I hit the asphalt and hobble as fast as I can. The luxury of time is gone, I can't take the whole day this time.

And I don't.

As it turns out, running—a close approximation of running—gets me places faster than sluggish ambling. Little houses begin to pop up. I come to the place where the single snake starts sprouting more snakes, and stall.

Where...?

I slow but don't stop, sticking to the snake. It keeps going, winding on and on, branching over and over. None of the landscape is familiar. Damn my foggy brain. Damn it!

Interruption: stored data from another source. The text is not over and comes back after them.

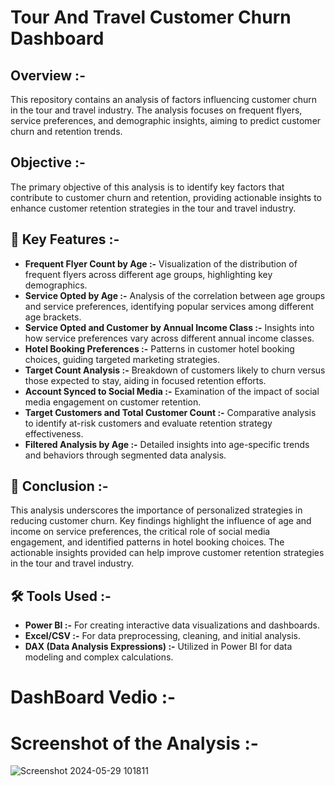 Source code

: # Tour And Travel Customer Churn Dashboard

## **Overview :-**

This repository contains an analysis of factors influencing customer churn in the tour and travel industry. The analysis focuses on frequent flyers, service preferences, and demographic insights, aiming to predict customer churn and retention trends.

## **Objective :-**

The primary objective of this analysis is to identify key factors that contribute to customer churn and retention, providing actionable insights to enhance customer retention strategies in the tour and travel industry.


## 📌 Key Features :-

- **Frequent Flyer Count by Age :-** Visualization of the distribution of frequent flyers across different age groups, highlighting key demographics.
- **Service Opted by Age :-** Analysis of the correlation between age groups and service preferences, identifying popular services among different age brackets.
- **Service Opted and Customer by Annual Income Class :-** Insights into how service preferences vary across different annual income classes.
- **Hotel Booking Preferences :-** Patterns in customer hotel booking choices, guiding targeted marketing strategies.
- **Target Count Analysis :-** Breakdown of customers likely to churn versus those expected to stay, aiding in focused retention efforts.
- **Account Synced to Social Media :-** Examination of the impact of social media engagement on customer retention.
- **Target Customers and Total Customer Count :-** Comparative analysis to identify at-risk customers and evaluate retention strategy effectiveness.
- **Filtered Analysis by Age :-** Detailed insights into age-specific trends and behaviors through segmented data analysis.



## 📌 Conclusion :-

This analysis underscores the importance of personalized strategies in reducing customer churn. Key findings highlight the influence of age and income on service preferences, the critical role of social media engagement, and identified patterns in hotel booking choices. The actionable insights provided can help improve customer retention strategies in the tour and travel industry.

## 🛠️ Tools Used :-

- **Power BI :-** For creating interactive data visualizations and dashboards.
- **Excel/CSV :-** For data preprocessing, cleaning, and initial analysis.
- **DAX (Data Analysis Expressions) :-** Utilized in Power BI for data modeling and complex calculations.

# DashBoard Vedio :-


# Screenshot of the Analysis :-
![Screenshot 2024-05-29 101811](https://github.com/MyProjects-5/Tour_and_Travel_Customer_Churn-Dashboard/assets/140932670/3f107bd8-614d-4db4-a1d5-ab2f1d4491d4)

A car whizzes past and I flinch half into some stranger's yard. The house is bright red, doesn't invite any memories. I think I've come too far down the snake. I would remember a house this color, right? Then which of the branches before here was the right one? My fingers work their way up to the burn. I'm wasting time. I step back towards the snake.

The right direction?

My skin breaks under my nails. It's not familiar. The other direction; not familiar. Where am I?

Movement in the corner of my eye wrenches my attention back to the red house. A crooked door set in the face of the house creaks open, a withered prune waddles onto the stoop.

"English?" I call to her, "¿Español?" Anything other than Russian? The prune plants her wrinkled hands on her hips and waddles back inside. Dead end, like every other cursed route in this cold, dead land! I whirl to the road, biting hard on a curse when my knee buckles.

"Ah! Boy!"

I turn back to the sound. A different withered prune shadows the stop now. "English." He juts a stern, wobbly chin at me.

"English," I repeat, "yes, do you speak English?"

He narrows his droopy eyes. Flapping his hands at me, he scoffs and shuffles into the safety of his home.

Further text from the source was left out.